I wasn't sure what to think or believe about this week's crisis in Australian cricket. (This isn't to say that there's a crisis every week, although, at the moment, it might seem like it.)
My initial reaction was that Arthur and Clarke had been heavy-handed, although Brydon Coverdale's nail on head piece on Cricinfo, led me to re-consider my initial view. It seems, from comments made later by Clarke, that the failure of the four players to 'hand in their homework' on time was the straw that broke the camel's back. And James Pattinson, in an admirable display of contrition which I'm naive enough to believe was genuine, appeared to have learned a lesson of sorts, although, as the team's best bowler, he was always destined to return to the side at the earliest opportunity. For Watson, who high-tailed it back to Australia to be with his pregnant wife while muttering about the injustice of it all, and Khawaja, and Johnson, the future is a deal more uncertain. All are cricketers of talent, that much is beyond dispute, but all have histories of under-performance, and, in at least Khawaja's case, this apparently wasn't the first time they'd failed to meet their disciplinary obligations.
For all of them, time will tell. This is about something bigger.
It is trite and obvious to say that this wouldn't have happened a few years ago, when Australian were one of the greatest teams in the game's history. For one thing, individual and collective navel-gazing is less likely to be demanded when sides are winning, and, if it is, players are more likely to respond positively. They will be happier and more relaxed because they are winning and they are likely to be more conscious of the need to preserve their place among a privileged elite. It would be a surprise if the Australian cricket team, beaten from pillar to post by Dhoni, Pujara and the rest over the past few weeks, currently feels much like an elite.
In an extension of this, one of the earliest and least surprising reflex reactions to the news came from people asking whether the likes of Viv Richards or Shane Warne would have come up with their three suggestions for improvement in the prescribed manner. Well, no, they probably wouldn't. In fact, in Warne's case, he definitely wouldn't, even if he's recently developed the waning, raging, retiree's addiction to putting the world (or at least his country's cricket system) to rights. Things were different then, and, if John Buchanan had asked Warne to do such a thing, the reaction would doubtless have been short and not particularly sweet. And he would still have been picked for the next Test.
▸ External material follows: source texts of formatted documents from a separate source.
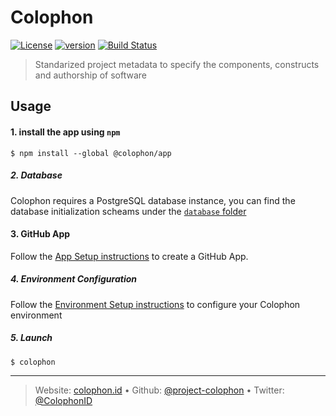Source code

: # Colophon

[![License][license-image]][license-url] [![version][npm-image]][npm-url] [![Build Status][circle-image]][circle-url]

> Standarized project metadata to specify the components, constructs and authorship of software

## Usage

#### 1. install the app using `npm`

```shell
$ npm install --global @colophon/app
```

##### 2. Database

Colophon requires a PostgreSQL database instance, you can find the database initialization scheams under the [`database` folder](./db/)

#### 3. GitHub App

Follow the [App Setup instructions](./docs/app.md) to create a GitHub App.

##### 4. Environment Configuration

Follow the [Environment Setup instructions](./docs/environment.md) to configure your Colophon environment

##### 5. Launch

```shell
$ colophon
```

---
> Website: [colophon.id](https://colophon.id) &bull; 
> Github: [@project-colophon](https://github.com/project-colophon) &bull; 
> Twitter: [@ColophonID](https://twitter.com/ColophonID)

[license-url]: LICENSE
[license-image]: https://img.shields.io/github/license/project-colophon/app.svg?style=for-the-badge&logo=circleci

[circle-url]: https://circleci.com/gh/project-colophon/workflows/app
[circle-image]: https://img.shields.io/circleci/project/github/project-colophon/app/master.svg?style=for-the-badge&logo=circleci

[npm-url]: https://www.npmjs.com/package/@colophon/app
[npm-image]: https://img.shields.io/npm/v/@colophon/app.svg?style=for-the-badge&logo=npm
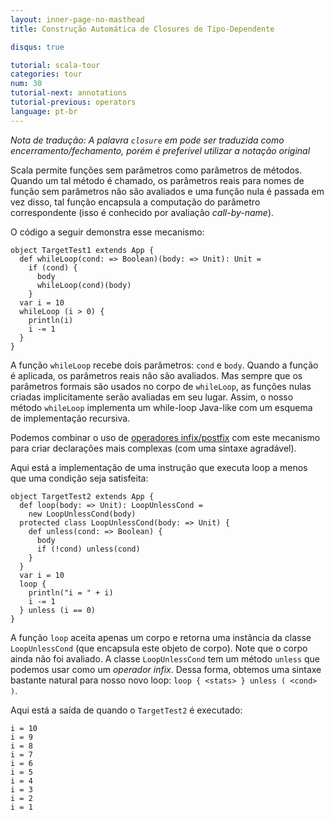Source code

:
 ```yaml
---
layout: inner-page-no-masthead
title: Construção Automática de Closures de Tipo-Dependente

disqus: true

tutorial: scala-tour
categories: tour
num: 30
tutorial-next: annotations
tutorial-previous: operators
language: pt-br
---
```


_Nota de tradução: A palavra `closure` em pode ser traduzida como encerramento/fechamento, porém é preferível utilizar a notação original_

Scala permite funções sem parâmetros como parâmetros de métodos. Quando um tal método é chamado, os parâmetros reais para nomes de função sem parâmetros não são avaliados e uma função nula é passada em vez disso, tal função encapsula a computação do parâmetro correspondente (isso é conhecido por avaliação *call-by-name*).

O código a seguir demonstra esse mecanismo:

```tut
object TargetTest1 extends App {
  def whileLoop(cond: => Boolean)(body: => Unit): Unit =
    if (cond) {
      body
      whileLoop(cond)(body)
    }
  var i = 10
  whileLoop (i > 0) {
    println(i)
    i -= 1
  }
}
```

A função `whileLoop` recebe dois parâmetros: `cond` e `body`. Quando a função é aplicada, os parâmetros reais não são avaliados. Mas sempre que os parâmetros formais são usados no corpo de `whileLoop`, as funções nulas criadas implicitamente serão avaliadas em seu lugar. Assim, o nosso método `whileLoop` implementa um while-loop Java-like com um esquema de implementação recursiva.

Podemos combinar o uso de [operadores infix/postfix](operators.html) com este mecanismo para criar declarações mais complexas (com uma sintaxe agradável).

Aqui está a implementação de uma instrução que executa loop a menos que uma condição seja satisfeita:

```tut
object TargetTest2 extends App {
  def loop(body: => Unit): LoopUnlessCond =
    new LoopUnlessCond(body)
  protected class LoopUnlessCond(body: => Unit) {
    def unless(cond: => Boolean) {
      body
      if (!cond) unless(cond)
    }
  }
  var i = 10
  loop {
    println("i = " + i)
    i -= 1
  } unless (i == 0)
}
```

A função `loop` aceita apenas um corpo e retorna uma instância da classe` LoopUnlessCond` (que encapsula este objeto de corpo). Note que o corpo ainda não foi avaliado. A classe `LoopUnlessCond` tem um método `unless` que podemos usar como um *operador infix*. Dessa forma, obtemos uma sintaxe bastante natural para nosso novo loop: `loop { <stats> } unless ( <cond> )`.

Aqui está a saída de quando o `TargetTest2` é executado:

```
i = 10
i = 9
i = 8
i = 7
i = 6
i = 5
i = 4
i = 3
i = 2
i = 1
```
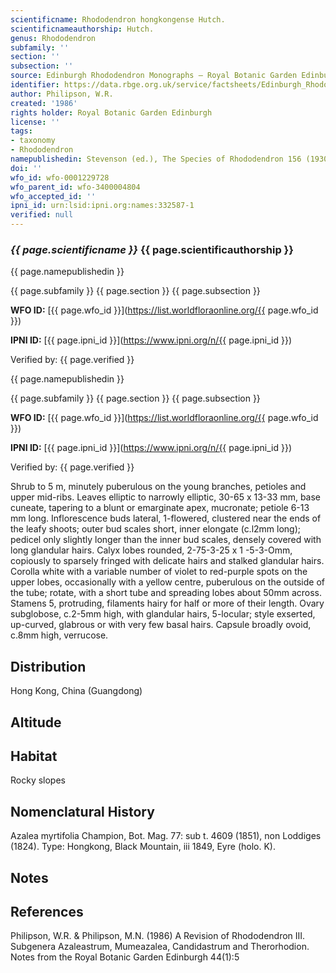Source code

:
 ```yaml
---
scientificname: Rhododendron hongkongense Hutch.
scientificnameauthorship: Hutch.
genus: Rhododendron
subfamily: ''
section: ''
subsection: ''
source: Edinburgh Rhododendron Monographs – Royal Botanic Garden Edinburgh
identifier: https://data.rbge.org.uk/service/factsheets/Edinburgh_Rhododendron_Monographs.xhtml
author: Philipson, W.R.
created: '1986'
rights holder: Royal Botanic Garden Edinburgh
license: ''
tags:
- taxonomy
- Rhododendron
namepublishedin: Stevenson (ed.), The Species of Rhododendron 156 (1930).
doi: ''
wfo_id: wfo-0001229728
wfo_parent_id: wfo-3400004804
wfo_accepted_id: ''
ipni_id: urn:lsid:ipni.org:names:332587-1
verified: null
---
```

### _{{ page.scientificname }}_ {{ page.scientificauthorship }}
 {{ page.namepublishedin }}

{{ page.subfamily }} {{ page.section }} {{ page.subsection }}

**WFO ID:** [{{ page.wfo_id }}](https://list.worldfloraonline.org/{{ page.wfo_id }})

**IPNI ID:** [{{ page.ipni_id }}](https://www.ipni.org/n/{{ page.ipni_id }})

Verified by: {{ page.verified }}

 {{ page.namepublishedin }}

{{ page.subfamily }} {{ page.section }} {{ page.subsection }}

**WFO ID:** [{{ page.wfo_id }}](https://list.worldfloraonline.org/{{ page.wfo_id }})

**IPNI ID:** [{{ page.ipni_id }}](https://www.ipni.org/n/{{ page.ipni_id }})

Verified by: {{ page.verified }}



Shrub to 5 m, minutely puberulous on the young branches, petioles and upper mid-ribs. Leaves elliptic to narrowly elliptic, 30-65 x 13-33 mm, base cuneate, tapering to a blunt or emarginate apex, mucronate; petiole 6-13 mm long. Inflorescence buds lateral, 1-flowered, clustered near the ends of the leafy shoots; outer bud scales short, inner elongate (c.l2mm long); pedicel only slightly longer than the inner bud scales, densely covered with long glandular hairs. Calyx lobes rounded, 2-75-3-25 x 1 -5-3-Omm, copiously to sparsely fringed with delicate hairs and stalked glandular hairs. Corolla white with a variable number of violet to red-purple spots on the upper lobes, occasionally with a yellow centre, puberulous on the outside of the tube; rotate, with a short tube and spreading lobes about 50mm across. Stamens 5, protruding, filaments hairy for half or more of their length. Ovary subglobose, c.2-5mm high, with glandular hairs, 5-locular; style exserted, up-curved, glabrous or with very few basal hairs. Capsule broadly ovoid, c.8mm high, verrucose.

## Distribution
Hong Kong, China (Guangdong)

## Altitude


## Habitat
Rocky slopes

## Nomenclatural History
Azalea myrtifolia Champion, Bot. Mag. 77: sub t. 4609 (1851), non Loddiges (1824). Type: Hongkong, Black Mountain, iii 1849, Eyre (holo. K).
                       
## Notes


## References

Philipson, W.R. & Philipson, M.N. (1986) A Revision of Rhododendron III. Subgenera Azaleastrum, Mumeazalea, Candidastrum and Therorhodion. Notes from the Royal Botanic Garden Edinburgh 44(1):5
Last week's affair had as much to do with a national cricket culture's confusion and uncertainty about what to do in the face of decline as the errant actions of a few individuals. When your cricket team has been as fecund and impregnable a source of national pride and cultural identity as Australia's was a few short years ago, people start scrambling for excuses and solutions once the inevitable regression and decline sets in. And a relatively new, foreign, coach, will feel the dead weight of past glories all the more and consequently try harder to free himself and his charges from the pressure imposed by the hand of history. And things can seem even worse when your hopes have been raised by illusory and often facile successes which led you to think you were making progress. Cleaning up Sri Lanka in home conditions is one thing, meeting India under roasting skies with a hand of inadequate spinners and floundering batsmen, and with twin Ashes series against better equipped opponents on the horizon, is very much another.
This is an uncertain time for Australian cricket, and Australian sport. The customary narrative, which a generation or more of Australians has grown up with, is that Australia is good at sport. When it comes to cricket, they are among the best. In fact, they have often been the best. Now they are not, and with every fresh stroke of Shikar Dhawan's bat, or each time Phil Hughes is dismissed in clumsy circumstances, renewed doubts and uncertainties raise their heads.
It will take more than three bullet pointed ideas to put them to rest.